Extension styles second
The extending component’s styles override the base.
User className last
User-provided className overrides all styled classes.
const Button = styled.button`
background: gray;
padding: 0.5rem 1rem;
`;
const Primary = styled(Button)`
background: blue; /* Overrides gray */
`;
const Large = styled(Primary)`
padding: 1rem 2rem; /* Overrides 0.5rem 1rem */
`;
<Large className="custom" />
// Renders: class="ss-base ss-primary ss-large custom"
// Cascade order: base → primary → large → custom
The className order ensures that extensions always override base styles, and user classes always win.
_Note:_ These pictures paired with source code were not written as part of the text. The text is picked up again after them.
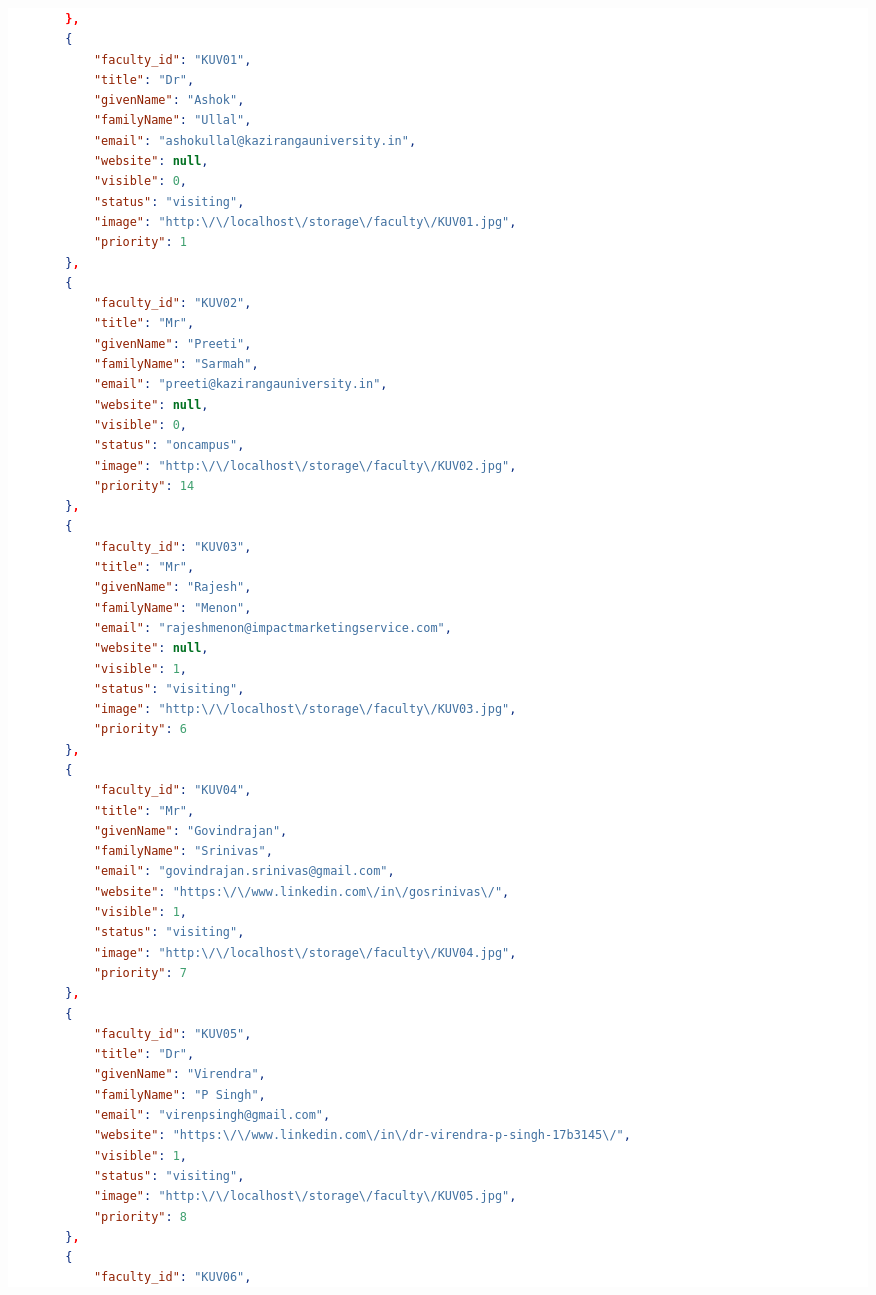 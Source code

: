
 ```json
        },
        {
            "faculty_id": "KUV01",
            "title": "Dr",
            "givenName": "Ashok",
            "familyName": "Ullal",
            "email": "ashokullal@kazirangauniversity.in",
            "website": null,
            "visible": 0,
            "status": "visiting",
            "image": "http:\/\/localhost\/storage\/faculty\/KUV01.jpg",
            "priority": 1
        },
        {
            "faculty_id": "KUV02",
            "title": "Mr",
            "givenName": "Preeti",
            "familyName": "Sarmah",
            "email": "preeti@kazirangauniversity.in",
            "website": null,
            "visible": 0,
            "status": "oncampus",
            "image": "http:\/\/localhost\/storage\/faculty\/KUV02.jpg",
            "priority": 14
        },
        {
            "faculty_id": "KUV03",
            "title": "Mr",
            "givenName": "Rajesh",
            "familyName": "Menon",
            "email": "rajeshmenon@impactmarketingservice.com",
            "website": null,
            "visible": 1,
            "status": "visiting",
            "image": "http:\/\/localhost\/storage\/faculty\/KUV03.jpg",
            "priority": 6
        },
        {
            "faculty_id": "KUV04",
            "title": "Mr",
            "givenName": "Govindrajan",
            "familyName": "Srinivas",
            "email": "govindrajan.srinivas@gmail.com",
            "website": "https:\/\/www.linkedin.com\/in\/gosrinivas\/",
            "visible": 1,
            "status": "visiting",
            "image": "http:\/\/localhost\/storage\/faculty\/KUV04.jpg",
            "priority": 7
        },
        {
            "faculty_id": "KUV05",
            "title": "Dr",
            "givenName": "Virendra",
            "familyName": "P Singh",
            "email": "virenpsingh@gmail.com",
            "website": "https:\/\/www.linkedin.com\/in\/dr-virendra-p-singh-17b3145\/",
            "visible": 1,
            "status": "visiting",
            "image": "http:\/\/localhost\/storage\/faculty\/KUV05.jpg",
            "priority": 8
        },
        {
            "faculty_id": "KUV06",
```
Extending Custom Components
You can also extend any React component that accepts a className prop:
import { Link } from 'react-router-dom';
import { styled } from '@alex.radulescu/styled-static';
// Extend a third-party component
const StyledLink = styled(Link)`
color: #3b82f6;
text-decoration: none;
font-weight: 500;
&:hover {
text-decoration: underline;
}
`;
<StyledLink to="/home">Go Home</StyledLink>
The component being extended must accept a className prop. Most React components do, but if not, you’ll need to wrap it first.
Type Safety
Extended components preserve the props of the base component:
const Button = styled.button`
padding: 0.5rem 1rem;
`;
const PrimaryButton = styled(Button)`
background: blue;
`;
// ✅ Type-safe: button props are still available
<PrimaryButton type="submit" disabled>
Submit
</PrimaryButton>
const StyledLink = styled(Link)`
color: blue;
`;
// ✅ Type-safe: Link props (to, replace, etc.) are available
<StyledLink to="/home" replace>
Home
</StyledLink>
Real-World Example
Here’s how the styled-static documentation uses component extension:
import { styled } from '@alex.radulescu/styled-static';
// Base button with common styles
const StyledButton = styled.button`
padding: 0.5rem 1rem;
font-size: 0.875rem;
font-family: inherit;
background: var(--color-primary);
color: white;
border: none;
border-radius: 6px;
cursor: pointer;
&:hover {
background: var(--color-primary-hover);
}
`;
// Extended button with uppercase styling
const ExtendedButton = styled(StyledButton)`
font-weight: 600;
text-transform: uppercase;
letter-spacing: 0.05em;
`;
// Usage
<StyledButton>Normal Button</StyledButton>
<ExtendedButton>Loud Button</ExtendedButton>
When you extend a component, styled-static combines the class names at build time:
// What you write:
const Base = styled.button`background: gray;`;
const Extended = styled(Base)`color: white;`;
// What gets generated:
const Extended = Object.assign(
(p) => createElement(Base, {
...p,
className: m('ss-xyz789', p.className)
}),
{ className: Base.className + ' ss-xyz789' }
);
The .className property combines all parent class names:
const A = styled.div`padding: 1rem;`;
const B = styled(A)`margin: 1rem;`;
const C = styled(B)`border: 1px solid;`;
console.log(C.className);
// "ss-a ss-b ss-c"
Component extension has zero runtime overhead:
- Class name concatenation happens at build time
- No component tree traversal needed
- CSS is extracted to static files
- Minimal runtime (~45B) only merges user className
Unlike runtime CSS-in-JS libraries, extending components doesn’t create wrapper components or affect the React tree depth.